Es gilt das Gesetz vom 31. Januar 1959 über Friedhöfe und die Bestattung Verstorbener (ustawa o cmentarzach i chowaniu zmarłych); der Entwurf eines neuen Gesetzes (UD278) wurde bis September 2026 nicht verabschiedet und steht weiterhin auf der Liste der Gesetzgebungsvorhaben des Ministerrats (prawo.pl).
Tabelle 1. Vergleich der landesweiten Suchportale (Stand 4. September 2026)
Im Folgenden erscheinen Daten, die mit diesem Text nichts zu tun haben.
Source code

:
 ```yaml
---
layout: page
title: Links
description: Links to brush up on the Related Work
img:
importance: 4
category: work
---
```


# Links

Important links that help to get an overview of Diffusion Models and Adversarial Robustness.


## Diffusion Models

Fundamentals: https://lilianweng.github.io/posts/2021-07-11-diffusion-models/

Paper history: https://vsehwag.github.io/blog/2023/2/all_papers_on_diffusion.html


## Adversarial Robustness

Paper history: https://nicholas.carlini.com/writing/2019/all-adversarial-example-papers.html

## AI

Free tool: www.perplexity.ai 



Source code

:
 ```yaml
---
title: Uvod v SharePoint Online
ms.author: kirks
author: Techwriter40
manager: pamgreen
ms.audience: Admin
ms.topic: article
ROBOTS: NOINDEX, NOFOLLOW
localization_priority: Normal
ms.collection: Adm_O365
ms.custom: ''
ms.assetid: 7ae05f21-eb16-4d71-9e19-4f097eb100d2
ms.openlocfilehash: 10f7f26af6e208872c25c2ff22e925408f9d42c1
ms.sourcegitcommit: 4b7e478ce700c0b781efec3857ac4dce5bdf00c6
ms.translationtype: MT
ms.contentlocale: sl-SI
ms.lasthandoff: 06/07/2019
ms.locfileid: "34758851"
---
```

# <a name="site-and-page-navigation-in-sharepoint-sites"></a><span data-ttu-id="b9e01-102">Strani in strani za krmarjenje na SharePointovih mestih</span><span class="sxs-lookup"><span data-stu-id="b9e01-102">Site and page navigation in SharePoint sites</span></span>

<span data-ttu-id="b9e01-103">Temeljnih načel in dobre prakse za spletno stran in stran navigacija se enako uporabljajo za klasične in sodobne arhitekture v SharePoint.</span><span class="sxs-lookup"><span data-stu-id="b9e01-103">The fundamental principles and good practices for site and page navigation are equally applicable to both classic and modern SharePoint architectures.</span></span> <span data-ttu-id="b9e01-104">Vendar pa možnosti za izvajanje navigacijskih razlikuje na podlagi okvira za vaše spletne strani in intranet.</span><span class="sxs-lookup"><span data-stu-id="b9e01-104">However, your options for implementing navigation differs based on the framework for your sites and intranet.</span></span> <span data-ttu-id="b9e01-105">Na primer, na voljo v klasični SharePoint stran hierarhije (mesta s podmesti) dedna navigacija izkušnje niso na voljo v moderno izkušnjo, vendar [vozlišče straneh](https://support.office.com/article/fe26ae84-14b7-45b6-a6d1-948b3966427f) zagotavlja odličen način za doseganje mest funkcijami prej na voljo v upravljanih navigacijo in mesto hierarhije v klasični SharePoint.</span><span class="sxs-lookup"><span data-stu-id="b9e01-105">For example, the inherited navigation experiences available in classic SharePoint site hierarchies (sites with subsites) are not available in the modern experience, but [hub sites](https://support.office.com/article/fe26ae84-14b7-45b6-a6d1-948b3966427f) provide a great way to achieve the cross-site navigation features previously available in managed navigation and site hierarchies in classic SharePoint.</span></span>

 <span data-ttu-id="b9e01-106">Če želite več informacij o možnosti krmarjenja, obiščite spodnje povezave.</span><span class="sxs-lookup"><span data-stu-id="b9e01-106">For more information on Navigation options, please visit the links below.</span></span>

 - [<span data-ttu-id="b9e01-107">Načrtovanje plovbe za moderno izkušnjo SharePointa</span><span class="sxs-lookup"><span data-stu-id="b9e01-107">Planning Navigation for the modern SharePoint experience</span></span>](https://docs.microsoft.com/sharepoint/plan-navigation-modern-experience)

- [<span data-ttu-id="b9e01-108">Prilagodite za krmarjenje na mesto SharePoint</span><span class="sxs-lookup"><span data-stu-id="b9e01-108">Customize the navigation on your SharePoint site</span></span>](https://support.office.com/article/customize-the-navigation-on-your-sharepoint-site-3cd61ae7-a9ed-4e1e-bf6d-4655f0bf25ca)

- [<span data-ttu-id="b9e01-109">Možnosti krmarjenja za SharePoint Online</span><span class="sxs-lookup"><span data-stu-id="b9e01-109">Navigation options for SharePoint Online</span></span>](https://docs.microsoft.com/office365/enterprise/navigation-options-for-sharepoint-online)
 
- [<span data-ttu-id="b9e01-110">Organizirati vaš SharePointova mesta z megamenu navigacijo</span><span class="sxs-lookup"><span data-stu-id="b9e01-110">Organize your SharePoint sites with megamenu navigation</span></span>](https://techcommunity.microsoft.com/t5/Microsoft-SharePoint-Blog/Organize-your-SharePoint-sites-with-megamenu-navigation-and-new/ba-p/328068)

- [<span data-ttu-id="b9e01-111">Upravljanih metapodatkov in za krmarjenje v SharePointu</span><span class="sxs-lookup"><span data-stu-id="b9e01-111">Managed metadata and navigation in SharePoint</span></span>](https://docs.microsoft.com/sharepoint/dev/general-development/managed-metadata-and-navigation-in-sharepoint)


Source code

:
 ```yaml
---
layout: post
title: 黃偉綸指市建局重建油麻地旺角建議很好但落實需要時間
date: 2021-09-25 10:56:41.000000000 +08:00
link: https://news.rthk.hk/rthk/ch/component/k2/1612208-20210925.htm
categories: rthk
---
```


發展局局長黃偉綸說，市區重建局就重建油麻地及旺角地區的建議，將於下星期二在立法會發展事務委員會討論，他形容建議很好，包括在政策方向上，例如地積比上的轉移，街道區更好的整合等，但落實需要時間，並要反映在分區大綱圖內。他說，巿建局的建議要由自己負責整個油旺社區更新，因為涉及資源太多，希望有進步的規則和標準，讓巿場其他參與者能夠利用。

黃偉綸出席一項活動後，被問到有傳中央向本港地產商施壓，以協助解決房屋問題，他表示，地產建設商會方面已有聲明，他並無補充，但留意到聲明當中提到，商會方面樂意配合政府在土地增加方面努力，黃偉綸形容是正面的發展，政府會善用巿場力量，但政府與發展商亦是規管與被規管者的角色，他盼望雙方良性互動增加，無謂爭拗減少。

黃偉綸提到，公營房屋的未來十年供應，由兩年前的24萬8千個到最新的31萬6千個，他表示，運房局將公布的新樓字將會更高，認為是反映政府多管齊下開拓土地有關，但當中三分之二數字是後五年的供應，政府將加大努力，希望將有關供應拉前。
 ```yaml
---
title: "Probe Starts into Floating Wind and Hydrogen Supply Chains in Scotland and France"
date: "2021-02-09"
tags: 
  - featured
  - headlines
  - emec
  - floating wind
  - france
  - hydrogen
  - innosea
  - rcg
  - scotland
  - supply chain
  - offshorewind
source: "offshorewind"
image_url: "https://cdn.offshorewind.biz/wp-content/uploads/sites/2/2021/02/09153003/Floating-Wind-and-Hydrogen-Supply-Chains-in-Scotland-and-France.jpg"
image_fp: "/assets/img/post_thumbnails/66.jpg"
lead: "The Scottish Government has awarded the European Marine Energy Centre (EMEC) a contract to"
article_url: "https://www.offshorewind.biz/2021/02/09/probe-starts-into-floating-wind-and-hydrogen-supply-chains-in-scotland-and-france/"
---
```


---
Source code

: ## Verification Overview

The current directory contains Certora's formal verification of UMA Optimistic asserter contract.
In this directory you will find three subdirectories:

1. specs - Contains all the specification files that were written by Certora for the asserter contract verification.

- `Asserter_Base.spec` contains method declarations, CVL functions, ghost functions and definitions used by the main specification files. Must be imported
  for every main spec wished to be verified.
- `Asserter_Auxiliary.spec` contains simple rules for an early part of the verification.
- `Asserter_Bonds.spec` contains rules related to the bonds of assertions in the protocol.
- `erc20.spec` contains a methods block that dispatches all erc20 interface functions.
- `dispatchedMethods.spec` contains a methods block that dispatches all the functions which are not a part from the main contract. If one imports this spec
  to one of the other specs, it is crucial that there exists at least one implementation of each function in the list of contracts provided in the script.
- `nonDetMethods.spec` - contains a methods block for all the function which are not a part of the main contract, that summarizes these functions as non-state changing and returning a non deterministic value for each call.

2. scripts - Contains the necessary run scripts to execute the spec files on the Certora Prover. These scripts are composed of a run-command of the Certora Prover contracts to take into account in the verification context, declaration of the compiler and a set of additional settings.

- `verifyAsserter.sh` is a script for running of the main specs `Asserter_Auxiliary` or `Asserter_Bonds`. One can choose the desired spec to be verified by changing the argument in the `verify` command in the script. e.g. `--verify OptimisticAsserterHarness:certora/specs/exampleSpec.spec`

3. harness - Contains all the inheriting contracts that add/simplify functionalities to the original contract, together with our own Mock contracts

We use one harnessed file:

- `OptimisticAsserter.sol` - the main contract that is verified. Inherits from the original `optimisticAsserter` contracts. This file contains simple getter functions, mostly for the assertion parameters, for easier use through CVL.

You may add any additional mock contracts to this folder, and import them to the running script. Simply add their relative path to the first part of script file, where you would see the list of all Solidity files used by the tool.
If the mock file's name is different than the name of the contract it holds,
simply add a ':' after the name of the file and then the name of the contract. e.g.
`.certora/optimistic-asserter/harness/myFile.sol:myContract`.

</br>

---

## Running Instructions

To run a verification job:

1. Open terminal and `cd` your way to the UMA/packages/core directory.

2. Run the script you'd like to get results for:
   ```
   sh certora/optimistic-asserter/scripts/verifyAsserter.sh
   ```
| Dienst | Adresse | Geprüfte Zahlen | Verbindung |
|---|---|---|---|
| Grobonet | www.grobonet.com | 7.395.737 Bestattete; nach Herstellerangaben über 600 Friedhöfe und über 1.300 lokale Suchmasken | HTTPS (Adresse mit „www“) |
| Mogiły | mogily.pl | 2.005.279 Bestattete, 1.113.548 Gräber, 842 Umsetzungen | Nur HTTP (kein Zertifikat — der Browser kann warnen) |
| eCmentarze | ecmentarze.pl | 694 vollständig inventarisierte Friedhöfe, 51 Partnerfriedhöfe, 7.917 im Verzeichnis | HTTPS |
Grobonet
Grobonet ist das am häufigsten anzutreffende Suchportal für bestattete Personen — viele Friedhöfe stellen es unter eigener Adresse bereit, die Daten laufen aber auch in einer gemeinsamen Datenbank zusammen. Der am 4. September 2026 abgelesene Zähler wies 7.395.737 Bestattete aus (www.grobonet.com); bitte verwenden Sie die Adresse mit dem Präfix „www“, da die Version ohne dieses zeitweise nicht erreichbar ist. Der Hersteller, die Firma Polskie Cmentarze, gibt „über 600 Friedhöfe im ganzen Land“ und „über 1.300 Grobonet-Suchmasken für Städte und Pfarreien“ an (polskie-cmentarze.com) — das sind Herstellerangaben, keine unabhängige Prüfung.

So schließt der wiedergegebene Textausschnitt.